Heegaard genera in congruence towers of hyperbolic 3-manifolds

TL;DR

This paper constructs towers of hyperbolic 3-manifold covers with increasing Heegaard genus and establishes explicit lower bounds, also demonstrating the existence of congruence covers with large embedded balls relative to their volume.

Contribution

It provides explicit lower bounds on Heegaard genus in congruence towers and constructs covers with large embedded balls, advancing understanding of geometric properties of hyperbolic 3-manifolds.

Findings

Heegaard genus grows with the degree of covers.
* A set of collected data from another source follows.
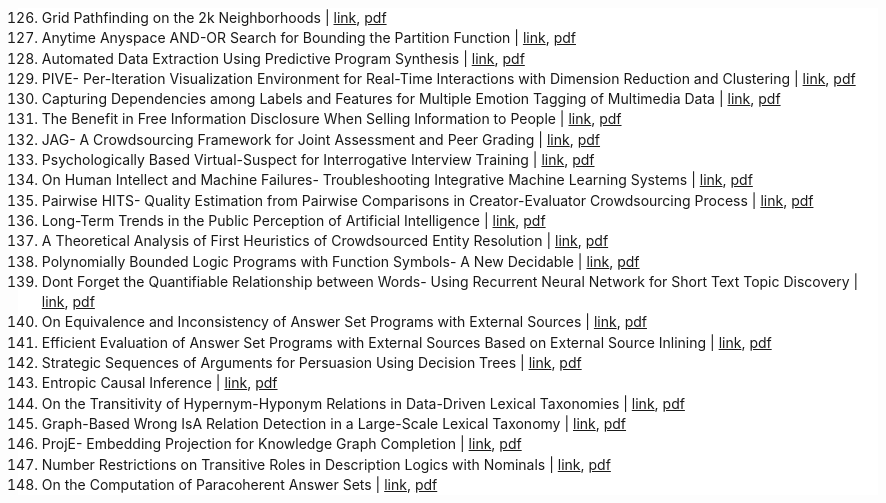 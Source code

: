 126. Grid Pathfinding on the 2k Neighborhoods | [link](https://ojs.aaai.org/index.php/AAAI/article/view/10666), [pdf](https://ojs.aaai.org/index.php/AAAI/article/view/10666/10525)
127. Anytime Anyspace AND-OR Search for Bounding the Partition Function | [link](https://ojs.aaai.org/index.php/AAAI/article/view/10667), [pdf](https://ojs.aaai.org/index.php/AAAI/article/view/10667/10526)
128. Automated Data Extraction Using Predictive Program Synthesis | [link](https://ojs.aaai.org/index.php/AAAI/article/view/10668), [pdf](https://ojs.aaai.org/index.php/AAAI/article/view/10668/10527)
129. PIVE- Per-Iteration Visualization Environment for Real-Time Interactions with Dimension Reduction and Clustering | [link](https://ojs.aaai.org/index.php/AAAI/article/view/10628), [pdf](https://ojs.aaai.org/index.php/AAAI/article/view/10628/10487)
130. Capturing Dependencies among Labels and Features for Multiple Emotion Tagging of Multimedia Data | [link](https://ojs.aaai.org/index.php/AAAI/article/view/10629), [pdf](https://ojs.aaai.org/index.php/AAAI/article/view/10629/10488)
131. The Benefit in Free Information Disclosure When Selling Information to People | [link](https://ojs.aaai.org/index.php/AAAI/article/view/10630), [pdf](https://ojs.aaai.org/index.php/AAAI/article/view/10630/10489)
132. JAG- A Crowdsourcing Framework for Joint Assessment and Peer Grading | [link](https://ojs.aaai.org/index.php/AAAI/article/view/10631), [pdf](https://ojs.aaai.org/index.php/AAAI/article/view/10631/10490)
133. Psychologically Based Virtual-Suspect for Interrogative Interview Training | [link](https://ojs.aaai.org/index.php/AAAI/article/view/10632), [pdf](https://ojs.aaai.org/index.php/AAAI/article/view/10632/10491)
134. On Human Intellect and Machine Failures- Troubleshooting Integrative Machine Learning Systems | [link](https://ojs.aaai.org/index.php/AAAI/article/view/10633), [pdf](https://ojs.aaai.org/index.php/AAAI/article/view/10633/10492)
135. Pairwise HITS- Quality Estimation from Pairwise Comparisons in Creator-Evaluator Crowdsourcing Process | [link](https://ojs.aaai.org/index.php/AAAI/article/view/10634), [pdf](https://ojs.aaai.org/index.php/AAAI/article/view/10634/10493)
136. Long-Term Trends in the Public Perception of Artificial Intelligence | [link](https://ojs.aaai.org/index.php/AAAI/article/view/10635), [pdf](https://ojs.aaai.org/index.php/AAAI/article/view/10635/10494)
137. A Theoretical Analysis of First Heuristics of Crowdsourced Entity Resolution | [link](https://ojs.aaai.org/index.php/AAAI/article/view/10636), [pdf](https://ojs.aaai.org/index.php/AAAI/article/view/10636/10495)
138. Polynomially Bounded Logic Programs with Function Symbols- A New Decidable | [link](https://ojs.aaai.org/index.php/AAAI/article/view/10669), [pdf](https://ojs.aaai.org/index.php/AAAI/article/view/10669/10528)
139. Dont Forget the Quantifiable Relationship between Words- Using Recurrent Neural Network for Short Text Topic Discovery | [link](https://ojs.aaai.org/index.php/AAAI/article/view/10670), [pdf](https://ojs.aaai.org/index.php/AAAI/article/view/10670/10529)
140. On Equivalence and Inconsistency of Answer Set Programs with External Sources | [link](https://ojs.aaai.org/index.php/AAAI/article/view/10671), [pdf](https://ojs.aaai.org/index.php/AAAI/article/view/10671/10530)
141. Efficient Evaluation of Answer Set Programs with External Sources Based on External Source Inlining | [link](https://ojs.aaai.org/index.php/AAAI/article/view/10672), [pdf](https://ojs.aaai.org/index.php/AAAI/article/view/10672/10531)
142. Strategic Sequences of Arguments for Persuasion Using Decision Trees | [link](https://ojs.aaai.org/index.php/AAAI/article/view/10673), [pdf](https://ojs.aaai.org/index.php/AAAI/article/view/10673/10532)
143. Entropic Causal Inference | [link](https://ojs.aaai.org/index.php/AAAI/article/view/10674), [pdf](https://ojs.aaai.org/index.php/AAAI/article/view/10674/10533)
144. On the Transitivity of Hypernym-Hyponym Relations in Data-Driven Lexical Taxonomies | [link](https://ojs.aaai.org/index.php/AAAI/article/view/10675), [pdf](https://ojs.aaai.org/index.php/AAAI/article/view/10675/10534)
145. Graph-Based Wrong IsA Relation Detection in a Large-Scale Lexical Taxonomy | [link](https://ojs.aaai.org/index.php/AAAI/article/view/10676), [pdf](https://ojs.aaai.org/index.php/AAAI/article/view/10676/10535)
146. ProjE- Embedding Projection for Knowledge Graph Completion | [link](https://ojs.aaai.org/index.php/AAAI/article/view/10677), [pdf](https://ojs.aaai.org/index.php/AAAI/article/view/10677/10536)
147. Number Restrictions on Transitive Roles in Description Logics with Nominals | [link](https://ojs.aaai.org/index.php/AAAI/article/view/10678), [pdf](https://ojs.aaai.org/index.php/AAAI/article/view/10678/10537)
148. On the Computation of Paracoherent Answer Sets | [link](https://ojs.aaai.org/index.php/AAAI/article/view/10679), [pdf](https://ojs.aaai.org/index.php/AAAI/article/view/10679/10538) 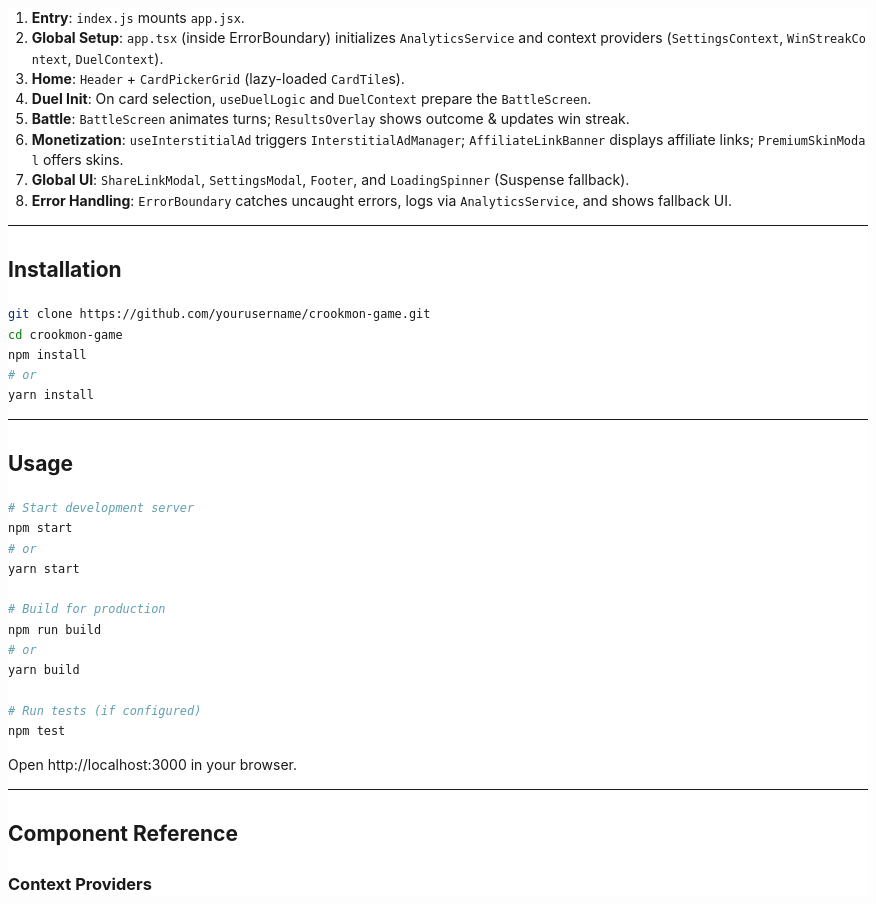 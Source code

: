 1. **Entry**: `index.js` mounts `app.jsx`.  
2. **Global Setup**: `app.tsx` (inside ErrorBoundary) initializes `AnalyticsService` and context providers (`SettingsContext`, `WinStreakContext`, `DuelContext`).  
3. **Home**: `Header` + `CardPickerGrid` (lazy-loaded `CardTile`s).  
4. **Duel Init**: On card selection, `useDuelLogic` and `DuelContext` prepare the `BattleScreen`.  
5. **Battle**: `BattleScreen` animates turns; `ResultsOverlay` shows outcome & updates win streak.  
6. **Monetization**: `useInterstitialAd` triggers `InterstitialAdManager`; `AffiliateLinkBanner` displays affiliate links; `PremiumSkinModal` offers skins.  
7. **Global UI**: `ShareLinkModal`, `SettingsModal`, `Footer`, and `LoadingSpinner` (Suspense fallback).  
8. **Error Handling**: `ErrorBoundary` catches uncaught errors, logs via `AnalyticsService`, and shows fallback UI.  

---

## Installation

```bash
git clone https://github.com/yourusername/crookmon-game.git
cd crookmon-game
npm install
# or
yarn install
```

---

## Usage

```bash
# Start development server
npm start
# or
yarn start

# Build for production
npm run build
# or
yarn build

# Run tests (if configured)
npm test
```

Open http://localhost:3000 in your browser.  

---

## Component Reference

### Context Providers
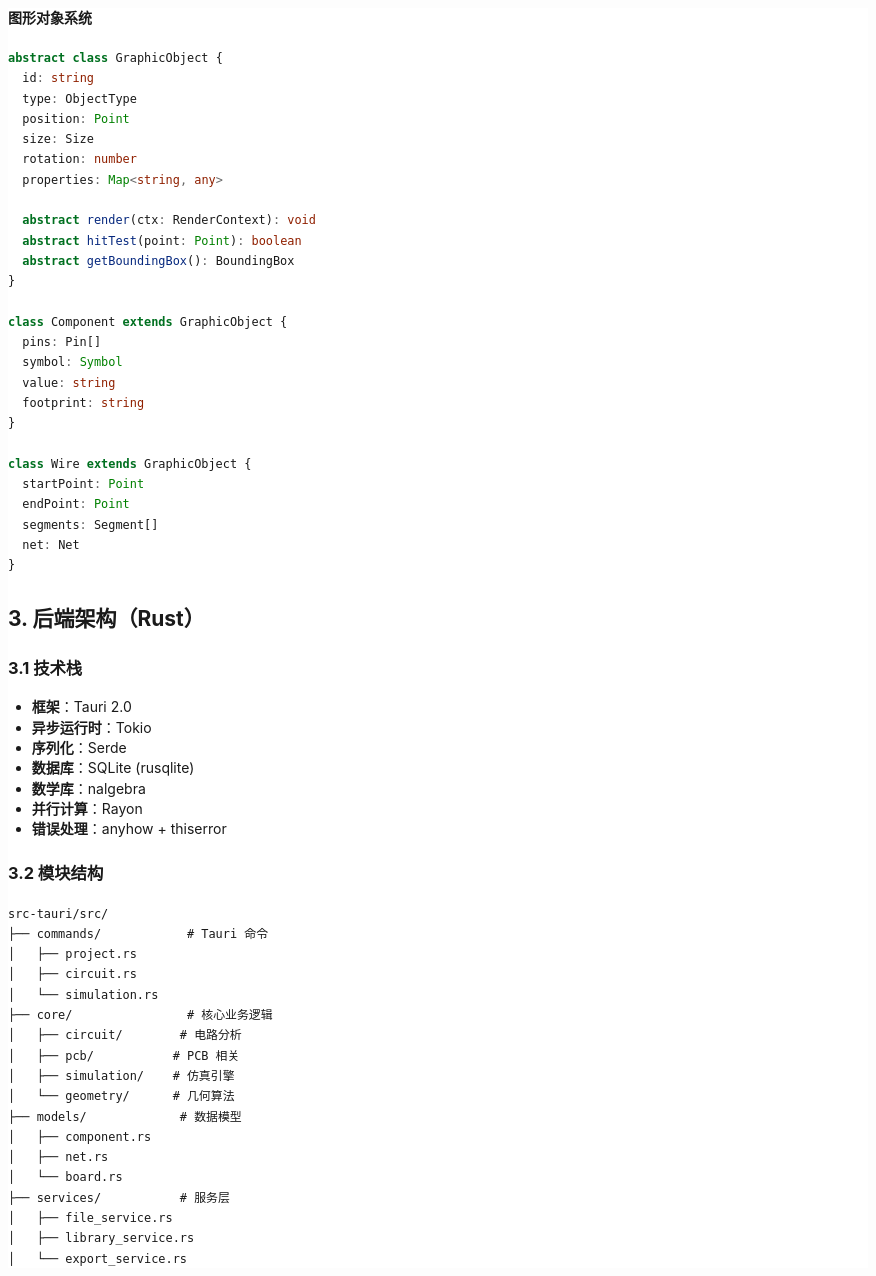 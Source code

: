 #### 图形对象系统

```typescript
abstract class GraphicObject {
  id: string
  type: ObjectType
  position: Point
  size: Size
  rotation: number
  properties: Map<string, any>

  abstract render(ctx: RenderContext): void
  abstract hitTest(point: Point): boolean
  abstract getBoundingBox(): BoundingBox
}

class Component extends GraphicObject {
  pins: Pin[]
  symbol: Symbol
  value: string
  footprint: string
}

class Wire extends GraphicObject {
  startPoint: Point
  endPoint: Point
  segments: Segment[]
  net: Net
}
```

## 3. 后端架构（Rust）

### 3.1 技术栈

- **框架**：Tauri 2.0
- **异步运行时**：Tokio
- **序列化**：Serde
- **数据库**：SQLite (rusqlite)
- **数学库**：nalgebra
- **并行计算**：Rayon
- **错误处理**：anyhow + thiserror

### 3.2 模块结构

```
src-tauri/src/
├── commands/            # Tauri 命令
│   ├── project.rs
│   ├── circuit.rs
│   └── simulation.rs
├── core/                # 核心业务逻辑
│   ├── circuit/        # 电路分析
│   ├── pcb/           # PCB 相关
│   ├── simulation/    # 仿真引擎
│   └── geometry/      # 几何算法
├── models/             # 数据模型
│   ├── component.rs
│   ├── net.rs
│   └── board.rs
├── services/           # 服务层
│   ├── file_service.rs
│   ├── library_service.rs
│   └── export_service.rs
```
Existence of congruence covers with large embedded balls.

Results extend to arithmetic non-compact hyperbolic 3-manifolds.

Abstract

Given a closed hyperbolic 3-manifold $M$, we construct a tower of covers with increasing Heegaard genus, and give an explicit lower bound on the Heegaard genus of such covers as a function of their degree. Using similar methods we prove that for any $\epsilon>0$ there exist infinitely many congruence covers $\{M_i\}$ such that, for any $x \in M$, $M_i$ contains an embbeded ball $B_x$ (with center $x$) satisfying $\text{vol}(B_x) > (\text{vol}(M_i))^{\tfrac{1}{4}-\epsilon}$. We get similar results in the arithmetic non-compact case.